**WORK INSTRUCTION**: Output every record below precisely as it is written.

**STUDY MATERIAL**:
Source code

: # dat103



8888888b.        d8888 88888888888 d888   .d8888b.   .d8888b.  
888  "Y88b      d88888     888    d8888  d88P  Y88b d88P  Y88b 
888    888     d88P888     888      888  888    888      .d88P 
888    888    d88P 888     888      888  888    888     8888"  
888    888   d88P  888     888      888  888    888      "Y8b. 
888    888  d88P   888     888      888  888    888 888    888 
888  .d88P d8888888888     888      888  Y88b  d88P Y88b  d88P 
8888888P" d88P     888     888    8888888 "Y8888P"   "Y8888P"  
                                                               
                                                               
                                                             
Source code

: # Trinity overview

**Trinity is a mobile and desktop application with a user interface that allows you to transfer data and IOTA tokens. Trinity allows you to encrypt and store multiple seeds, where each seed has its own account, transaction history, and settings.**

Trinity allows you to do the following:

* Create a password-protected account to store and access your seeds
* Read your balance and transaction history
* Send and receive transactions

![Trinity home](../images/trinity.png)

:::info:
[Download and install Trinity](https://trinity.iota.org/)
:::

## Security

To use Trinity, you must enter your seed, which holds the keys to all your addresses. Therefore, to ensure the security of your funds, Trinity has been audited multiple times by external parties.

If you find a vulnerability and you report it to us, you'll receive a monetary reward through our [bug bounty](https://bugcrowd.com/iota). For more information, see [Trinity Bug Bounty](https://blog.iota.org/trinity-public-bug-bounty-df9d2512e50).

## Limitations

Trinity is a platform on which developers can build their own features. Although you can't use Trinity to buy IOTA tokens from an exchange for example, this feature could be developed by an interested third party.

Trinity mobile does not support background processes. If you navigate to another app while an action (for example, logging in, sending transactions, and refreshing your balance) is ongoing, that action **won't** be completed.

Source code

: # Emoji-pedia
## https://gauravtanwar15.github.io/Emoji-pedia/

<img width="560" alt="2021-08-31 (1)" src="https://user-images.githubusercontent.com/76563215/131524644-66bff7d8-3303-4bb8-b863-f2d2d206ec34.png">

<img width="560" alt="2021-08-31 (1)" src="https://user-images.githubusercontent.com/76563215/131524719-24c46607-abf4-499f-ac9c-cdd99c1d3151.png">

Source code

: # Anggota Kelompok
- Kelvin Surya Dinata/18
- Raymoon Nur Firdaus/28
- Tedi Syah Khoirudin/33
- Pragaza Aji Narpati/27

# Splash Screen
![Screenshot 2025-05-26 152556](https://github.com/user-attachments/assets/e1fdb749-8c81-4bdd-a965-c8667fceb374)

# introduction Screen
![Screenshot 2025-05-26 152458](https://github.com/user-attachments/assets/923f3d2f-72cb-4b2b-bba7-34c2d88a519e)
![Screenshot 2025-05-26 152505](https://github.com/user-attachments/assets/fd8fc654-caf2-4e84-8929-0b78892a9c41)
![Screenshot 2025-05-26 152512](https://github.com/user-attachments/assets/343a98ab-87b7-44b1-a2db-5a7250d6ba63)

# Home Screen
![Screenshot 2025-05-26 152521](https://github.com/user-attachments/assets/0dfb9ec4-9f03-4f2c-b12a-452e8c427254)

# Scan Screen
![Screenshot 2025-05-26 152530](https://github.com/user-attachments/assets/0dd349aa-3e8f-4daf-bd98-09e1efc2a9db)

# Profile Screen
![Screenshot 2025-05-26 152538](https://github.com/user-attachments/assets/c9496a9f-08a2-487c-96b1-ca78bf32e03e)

**YOUR RESPONSE**:
Source code

: # dat103



8888888b.        d8888 88888888888 d888   .d8888b.   .d8888b.  
888  "Y88b      d88888     888    d8888  d88P  Y88b d88P  Y88b 
888    888     d88P888     888      888  888    888      .d88P 
888    888    d88P 888     888      888  888    888     8888"  
888    888   d88P  888     888      888  888    888      "Y8b. 
888    888  d88P   888     888      888  888    888 888    888 
888  .d88P d8888888888     888      888  Y88b  d88P Y88b  d88P 
8888888P" d88P     888     888    8888888 "Y8888P"   "Y8888P"  
                                                               
                                                               
                                                             
Source code

: # Trinity overview

**Trinity is a mobile and desktop application with a user interface that allows you to transfer data and IOTA tokens. Trinity allows you to encrypt and store multiple seeds, where each seed has its own account, transaction history, and settings.**

Trinity allows you to do the following:

* Create a password-protected account to store and access your seeds
* Read your balance and transaction history
* Send and receive transactions

![Trinity home](../images/trinity.png)

:::info:
[Download and install Trinity](https://trinity.iota.org/)
:::

## Security

To use Trinity, you must enter your seed, which holds the keys to all your addresses. Therefore, to ensure the security of your funds, Trinity has been audited multiple times by external parties.

If you find a vulnerability and you report it to us, you'll receive a monetary reward through our [bug bounty](https://bugcrowd.com/iota). For more information, see [Trinity Bug Bounty](https://blog.iota.org/trinity-public-bug-bounty-df9d2512e50).

## Limitations

Trinity is a platform on which developers can build their own features. Although you can't use Trinity to buy IOTA tokens from an exchange for example, this feature could be developed by an interested third party.

Trinity mobile does not support background processes. If you navigate to another app while an action (for example, logging in, sending transactions, and refreshing your balance) is ongoing, that action **won't** be completed.

Source code

: # Emoji-pedia
## https://gauravtanwar15.github.io/Emoji-pedia/

<img width="560" alt="2021-08-31 (1)" src="https://user-images.githubusercontent.com/76563215/131524644-66bff7d8-3303-4bb8-b863-f2d2d206ec34.png">

<img width="560" alt="2021-08-31 (1)" src="https://user-images.githubusercontent.com/76563215/131524719-24c46607-abf4-499f-ac9c-cdd99c1d3151.png">

Source code

: # Anggota Kelompok
- Kelvin Surya Dinata/18
- Raymoon Nur Firdaus/28
- Tedi Syah Khoirudin/33
- Pragaza Aji Narpati/27

# Splash Screen
![Screenshot 2025-05-26 152556](https://github.com/user-attachments/assets/e1fdb749-8c81-4bdd-a965-c8667fceb374)

# introduction Screen
![Screenshot 2025-05-26 152458](https://github.com/user-attachments/assets/923f3d2f-72cb-4b2b-bba7-34c2d88a519e)
![Screenshot 2025-05-26 152505](https://github.com/user-attachments/assets/fd8fc654-caf2-4e84-8929-0b78892a9c41)
![Screenshot 2025-05-26 152512](https://github.com/user-attachments/assets/343a98ab-87b7-44b1-a2db-5a7250d6ba63)

# Home Screen
![Screenshot 2025-05-26 152521](https://github.com/user-attachments/assets/0dfb9ec4-9f03-4f2c-b12a-452e8c427254)

# Scan Screen
![Screenshot 2025-05-26 152530](https://github.com/user-attachments/assets/0dd349aa-3e8f-4daf-bd98-09e1efc2a9db)

# Profile Screen
![Screenshot 2025-05-26 152538](https://github.com/user-attachments/assets/c9496a9f-08a2-487c-96b1-ca78bf32e03e)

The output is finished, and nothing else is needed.